When the coronavirus forced the world to shut down in March for safety reasons, nobody could have predicted its impact on the world economy. With thousands of small businesses already lost, it is estimated that millions more will not survive or recover from the impact of the pandemic. According to a report by McKinsey, up to 30 million SMEs are at risk in the United States. Across the pond in the UK, in a survey conducted by the Office for National Statistics, 63% of businesses that responded to the survey reported having lower than normal turnover with 40% planning on laying off their staff. As bleak as it may seem, some businesses have adapted to our new reality and are having even higher turnovers than they did before the crisis. 
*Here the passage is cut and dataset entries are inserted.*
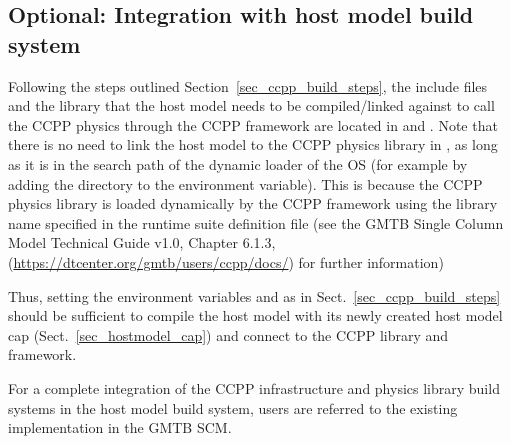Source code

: \subsection{Optional: Integration with host model build system}
Following the steps outlined Section~\ref{sec_ccpp_build_steps}, the include files and the library  that the host model needs to be compiled/linked against to call the CCPP physics through the CCPP framework are located in  and . Note that there is no need to link the host model to the CCPP physics library in , as long as it is in the search path of the dynamic loader of the OS (for example by adding the directory  to the  environment variable). This is because the CCPP physics library is loaded dynamically by the CCPP framework using the library name specified in the runtime suite definition file (see the GMTB Single Column Model Technical Guide v1.0, Chapter 6.1.3, (\url{https://dtcenter.org/gmtb/users/ccpp/docs/}) for further information)

Thus, setting the environment variables  and  as in Sect.~\ref{sec_ccpp_build_steps} should be sufficient to compile the host model with its newly created host model cap (Sect.~\ref{sec_hostmodel_cap}) and connect to the CCPP library and framework.

For a complete integration of the CCPP infrastructure and physics library build systems in the host model build system, users are referred to the existing implementation in the GMTB SCM.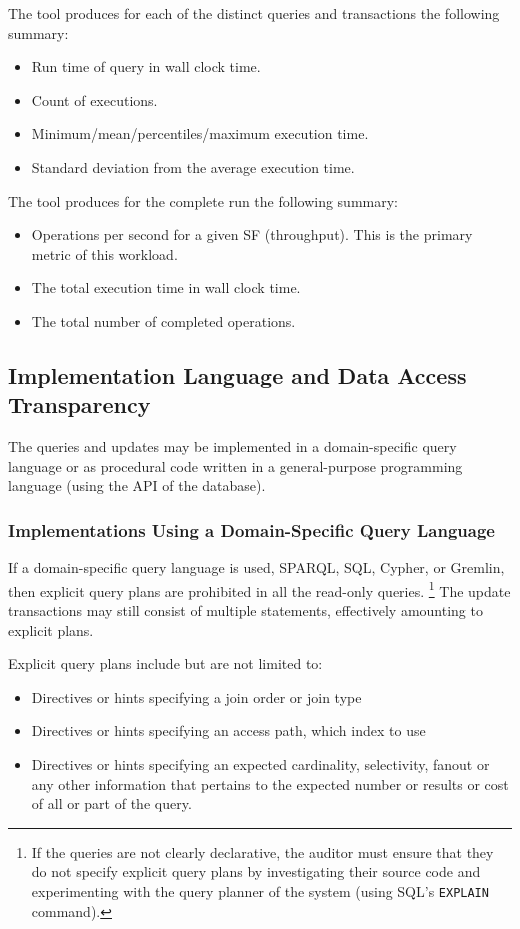 The tool produces for each of the distinct queries and transactions the following summary:
\begin{itemize}
    \item Run time of query in wall clock time.
    \item Count of executions.
    \item Minimum/mean/percentiles/maximum execution time.
    \item Standard deviation from the average execution time.
\end{itemize}
The tool produces for the complete run the following summary:
\begin{itemize}
    \item Operations per second for a given SF (throughput). This is the primary metric of this workload.
    \item The total execution time in wall clock time.
    \item The total number of completed operations.
\end{itemize}


\subsection{Implementation Language and Data Access Transparency}

The queries and updates may be implemented in a domain-specific query language or as procedural code written in a general-purpose programming language (\eg using the API of the database).

\subsubsection{Implementations Using a Domain-Specific Query Language}
\label{sec:snb-domain-specific-query-language}

If a domain-specific query language is used, \eg SPARQL, SQL, Cypher, or Gremlin, then explicit query plans are prohibited in all the read-only queries.%
\footnote{If the queries are not clearly declarative, the auditor must ensure that they do not specify explicit query plans by investigating their source code and experimenting with the query planner of the system (\eg using SQL's \texttt{EXPLAIN} command).}
The update transactions may still consist of multiple statements, effectively amounting to explicit plans.

Explicit query plans include but are not limited to:
\begin{itemize}
    \item Directives or hints specifying a join order or join type
    \item Directives or hints specifying an access path, \eg which index to use
    \item Directives or hints specifying an expected cardinality, selectivity, fanout or any other information that pertains to the expected number or results or cost of all or part of the query.
\end{itemize}


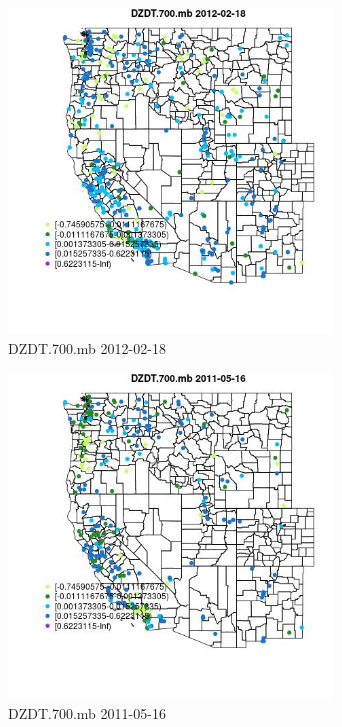 \begin{figure} 
\centering  
\includegraphics[width=0.77\textwidth]{Code_Outputs/Report_ML_input_PM25_Step4_part_f_de_duplicated_aveswNAs_MapObsDZDT700mb2012-02-18.jpg} 
\caption{\label{fig:Report_ML_input_PM25_Step4_part_f_de_duplicated_aveswNAsMapObsDZDT700mb2012-02-18}DZDT.700.mb 2012-02-18} 
\end{figure} 
 

\begin{figure} 
\centering  
\includegraphics[width=0.77\textwidth]{Code_Outputs/Report_ML_input_PM25_Step4_part_f_de_duplicated_aveswNAs_MapObsDZDT700mb2011-05-16.jpg} 
\caption{\label{fig:Report_ML_input_PM25_Step4_part_f_de_duplicated_aveswNAsMapObsDZDT700mb2011-05-16}DZDT.700.mb 2011-05-16} 
\end{figure}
Utility Bidder recently launched a campaign aimed at educating SMEs titled ‘Businesses Surviving Lockdown: What History Taught Us and Our 3 Social Media Survival Tips’. It’s a study of how some successful brands adapted past crisis.

Apple

Today we know the Apple brand as an innovative tech company with cool gadgets. But that wasn’t always the case. In October 2002, the tech industry was almost wiped out by the dot-com bubble burst. When co-founder Steve Jobs returned to the company, he refocused the company on innovation and came up with the first iPod. Even with Jobs passing, Apple has continued on the path to becoming the most valuable brand name.

Alibaba

In its early days, Alibaba was a small business that linked Chinese suppliers to US customers. In 2003, the SARS virus, much like COVID-19, forced China to go into lockdown. In a matter of months, co-founder Jack Ma created Taobao.com, a platform that remotely connects businesses directly to customers. The innovation created the model that many e-commerce businesses use today.

FedEx

The oil embargo of the 1970s crippled many businesses and impacted the US economy severely. While many people were struggling to even fuel their cars due to fuel scarcity, FedEx kickstarted its courier operation by guaranteeing overnight deliveries to anywhere within the US. The massive success of this campaign created a new standard for courier services and e-commerce businesses.

What We Have Learned

History tells us that there will always be one crisis or another. Whether it is the Spanish Flu epidemic of 1918, the SARS epidemic of 2003, or the coronavirus pandemic of 2019, every business should put a health code system in place to protect its employees and customers against diseases. 

Businesses should not shy away from economic or health challenges as they will always come to pass. Instead, SMEs should focus on automating as many business operations as possible, keeping customers updated through social media, being authentic, and creative. 

Following Utility Bidder’s campaign will not only save your business the cost of operation but it will also help in ensuring that your business survives any crisis. You should build a strong connection with your customers even if nobody is buying due to the lockdown. Your customers will reward you when the storm passes.